PromQL Data Types
Introduction
Prometheus Query Language (PromQL) is a powerful functional query language that lets you select and aggregate time series data stored in Prometheus. To effectively work with PromQL, it's essential to understand its underlying data types, as they determine how your queries are processed and what operations can be performed.
PromQL has four fundamental data types:
- Instant Vector
- Range Vector
- Scalar
- String
Each data type serves a specific purpose in the query language and is suitable for different scenarios. In this guide, we'll explore each of these data types in detail with examples to help you understand when and how to use them.
Instant Vector
An instant vector is the most common data type in PromQL. It represents a set of time series, each containing a single sample at a specific point in time (the current instant).
Syntax and Usage
http_requests_total
This simple query returns an instant vector containing all time series with the metric name http_requests_total
.
Key Characteristics
- Represents multiple time series with a single sample per series
- Includes both the sample value and a set of labels for each time series
- Most PromQL functions and operators work with instant vectors
Example
Let's say we want to see the current values of HTTP requests across different endpoints:
http_requests_total
Output:
http_requests_total{instance="server1:9090", job="api-server", endpoint="/users"} => 1234
http_requests_total{instance="server1:9090", job="api-server", endpoint="/products"} => 532
http_requests_total{instance="server2:9090", job="api-server", endpoint="/users"} => 901
Filtering Instant Vectors
You can use label matchers to filter instant vectors:
http_requests_total{job="api-server", endpoint="/users"}
Output:
http_requests_total{instance="server1:9090", job="api-server", endpoint="/users"} => 1234
http_requests_total{instance="server2:9090", job="api-server", endpoint="/users"} => 901
Range Vector
A range vector is a collection of time series data points over a specified time interval. Unlike instant vectors, which include a single sample per time series, range vectors include a range of samples for each time series.
Syntax and Usage
Range vectors are created by appending a time range selector ([time]
) to an instant vector expression:
http_requests_total[5m]
This returns the values of http_requests_total
over the last 5 minutes.
Key Characteristics
- Contains a range of samples for each time series
- Includes timestamps for each sample
- Used for calculating rates, averages, or analyzing trends over time
- Limited set of functions can work directly with range vectors
Example
To see HTTP requests over the last 5 minutes:
http_requests_total[5m]
Output:
http_requests_total{instance="server1:9090", job="api-server", endpoint="/users"} =>
[(t=1600443600, v=1180), (t=1600443660, v=1203), (t=1600443720, v=1219), (t=1600443780, v=1234)]

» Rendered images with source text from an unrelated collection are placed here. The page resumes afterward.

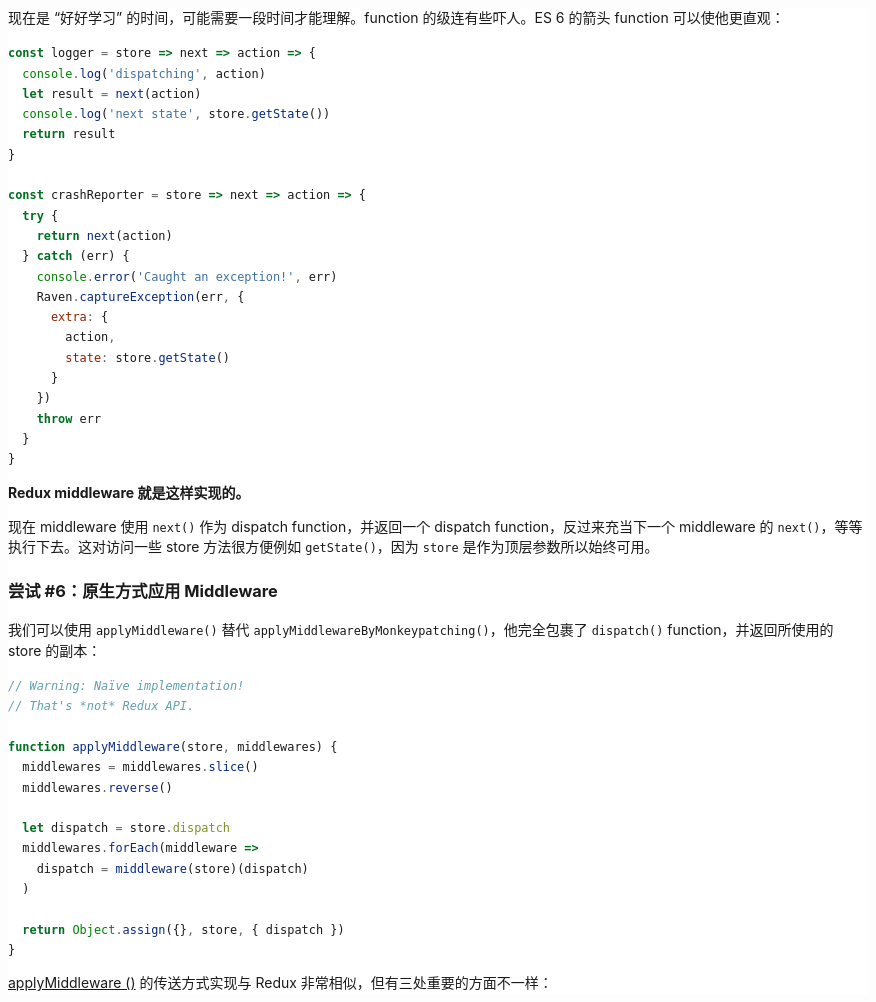 现在是 “好好学习” 的时间，可能需要一段时间才能理解。function 的级连有些吓人。ES 6 的箭头 function 可以使他更直观：

```javascript
const logger = store => next => action => {
  console.log('dispatching', action)
  let result = next(action)
  console.log('next state', store.getState())
  return result
}

const crashReporter = store => next => action => {
  try {
    return next(action)
  } catch (err) {
    console.error('Caught an exception!', err)
    Raven.captureException(err, {
      extra: {
        action,
        state: store.getState()
      }
    })
    throw err
  }
}
```

**Redux middleware 就是这样实现的。**

现在 middleware 使用 `next()` 作为 dispatch function，并返回一个 dispatch function，反过来充当下一个 middleware 的 `next()`，等等执行下去。这对访问一些 store 方法很方便例如 `getState()`，因为 `store` 是作为顶层参数所以始终可用。


### 尝试 #6：原生方式应用 Middleware

我们可以使用 `applyMiddleware()` 替代 `applyMiddlewareByMonkeypatching()`，他完全包裹了 `dispatch()` function，并返回所使用的 store 的副本：

```javascript
// Warning: Naïve implementation!
// That's *not* Redux API.

function applyMiddleware(store, middlewares) {
  middlewares = middlewares.slice()
  middlewares.reverse()

  let dispatch = store.dispatch
  middlewares.forEach(middleware =>
    dispatch = middleware(store)(dispatch)
  )

  return Object.assign({}, store, { dispatch })
}
```
[applyMiddleware ()](http://redux.js.org/docs/api/applyMiddleware.html) 的传送方式实现与 Redux 非常相似，但有三处重要的方面不一样：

http_requests_total{instance="server1:9090", job="api-server", endpoint="/products"} =>
[(t=1600443600, v=500), (t=1600443660, v=510), (t=1600443720, v=525), (t=1600443780, v=532)]
Common Time Range Selectors
Suffix | Description |
---|---|
s | seconds |
m | minutes |
h | hours |
d | days |
w | weeks |
y | years |
Converting Range Vectors to Instant Vectors
Most PromQL functions require instant vectors as input. To convert a range vector to an instant vector, you can use functions like:
rate()
: Calculates the per-second average rate of increaseincrease()
: Calculates the increase in the time series over the provided time rangeavg_over_time()
: Calculates the average value over the provided range
Example:
rate(http_requests_total[5m])
Output:
rate(http_requests_total{instance="server1:9090", job="api-server", endpoint="/users"}[5m]) => 0.9
rate(http_requests_total{instance="server1:9090", job="api-server", endpoint="/products"}[5m]) => 0.53
Scalar
A scalar is a simple numeric floating-point value. Unlike vector types, a scalar has no labels or timestamps associated with it.
Syntax and Usage
Scalars can be:
- Literal numeric values
- The result of scalar operations
- The result of functions that return scalars
100
Key Characteristics
- Single numeric value (float64)
- No associated labels
- Can be combined with vectors in binary operations
- Used for constants, thresholds, or simple calculations
Example
Scalar literals:
42
3.14159
Results of vector-to-scalar operations:
scalar(sum(http_requests_total))
Output:
2667
Practical Uses of Scalars
Scalars are often used in combination with vectors for normalization or comparison:
# Normalize request counts by total requests
http_requests_total / scalar(sum(http_requests_total))
Output:
http_requests_total{instance="server1:9090", job="api-server", endpoint="/users"} => 0.463
http_requests_total{instance="server1:9090", job="api-server", endpoint="/products"} => 0.199
http_requests_total{instance="server2:9090", job="api-server", endpoint="/users"} => 0.338
String
The string data type represents a simple string value. This data type is rarely used directly in PromQL queries, as Prometheus is primarily designed for numeric time series data.
Key Characteristics
- Simple string value
- Cannot be directly queried or plotted
- Limited use in actual PromQL queries
- Mostly used in functions that operate on labels
Example
While you cannot query for string values directly, strings appear in label values:
http_requests_total{endpoint="/users"}
Here, "/users"
is a string value used in label matching.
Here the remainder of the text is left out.